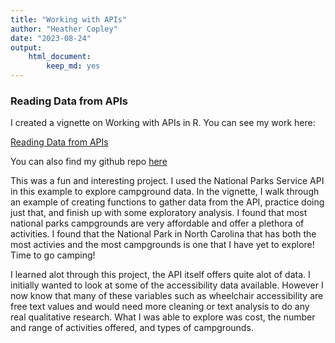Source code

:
 ```yaml
---
title: "Working with APIs"
author: "Heather Copley"
date: "2023-08-24"
output: 
    html_document:
        keep_md: yes
---
```


### Reading Data from APIs
    
I created a vignette on Working with APIs in R. You can see my work here:

[Reading Data from APIs](https://hcopley.github.io/ST558_Project_2/)

You can also find my github repo [here](https://github.com/hcopley/ST558_Project_2) 



This was a fun and interesting project. I used the National Parks Service API in this example to explore campground data. In the vignette, I walk through an example of creating functions to gather data from the API, practice doing just that, and finish up with some exploratory analysis. I found that most national parks campgrounds are very affordable and offer a plethora of activities. I found that the National Park in North Carolina that has both the most activies and the most campgrounds is one that I have yet to explore! Time to go camping!
    
I learned alot through this project, the API itself offers quite alot of data. I initially wanted to look at some of the accessibility data available. However I now know that many of these variables such as wheelchair accessibility are free text values and would need more cleaning or text analysis to do any real qualitative research. What I was able to explore was cost, the number and range of activities offered, and types of campgrounds.
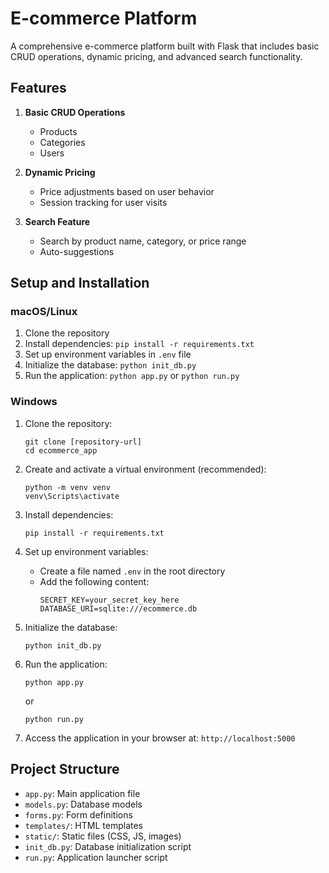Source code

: # E-commerce Platform

A comprehensive e-commerce platform built with Flask that includes basic CRUD operations, dynamic pricing, and advanced search functionality.

## Features

1. **Basic CRUD Operations**
   - Products
   - Categories
   - Users

2. **Dynamic Pricing**
   - Price adjustments based on user behavior
   - Session tracking for user visits

3. **Search Feature**
   - Search by product name, category, or price range
   - Auto-suggestions

## Setup and Installation

### macOS/Linux

1. Clone the repository
2. Install dependencies: `pip install -r requirements.txt`
3. Set up environment variables in `.env` file
4. Initialize the database: `python init_db.py`
5. Run the application: `python app.py` or `python run.py`

### Windows

1. Clone the repository:
   ```
   git clone [repository-url]
   cd ecommerce_app
   ```

2. Create and activate a virtual environment (recommended):
   ```
   python -m venv venv
   venv\Scripts\activate
   ```

3. Install dependencies:
   ```
   pip install -r requirements.txt
   ```

4. Set up environment variables:
   - Create a file named `.env` in the root directory
   - Add the following content:
     ```
     SECRET_KEY=your_secret_key_here
     DATABASE_URI=sqlite:///ecommerce.db
     ```

5. Initialize the database:
   ```
   python init_db.py
   ```

6. Run the application:
   ```
   python app.py
   ```
   or
   ```
   python run.py
   ```

7. Access the application in your browser at: `http://localhost:5000`

## Project Structure

- `app.py`: Main application file
- `models.py`: Database models
- `forms.py`: Form definitions
- `templates/`: HTML templates
- `static/`: Static files (CSS, JS, images)
- `init_db.py`: Database initialization script
- `run.py`: Application launcher script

# Directions:
What lines of the data contain the string "Working"? List them.

# Answer for the task:
title: "Working with APIs"
I created a vignette on Working with APIs in R. You can see my work here:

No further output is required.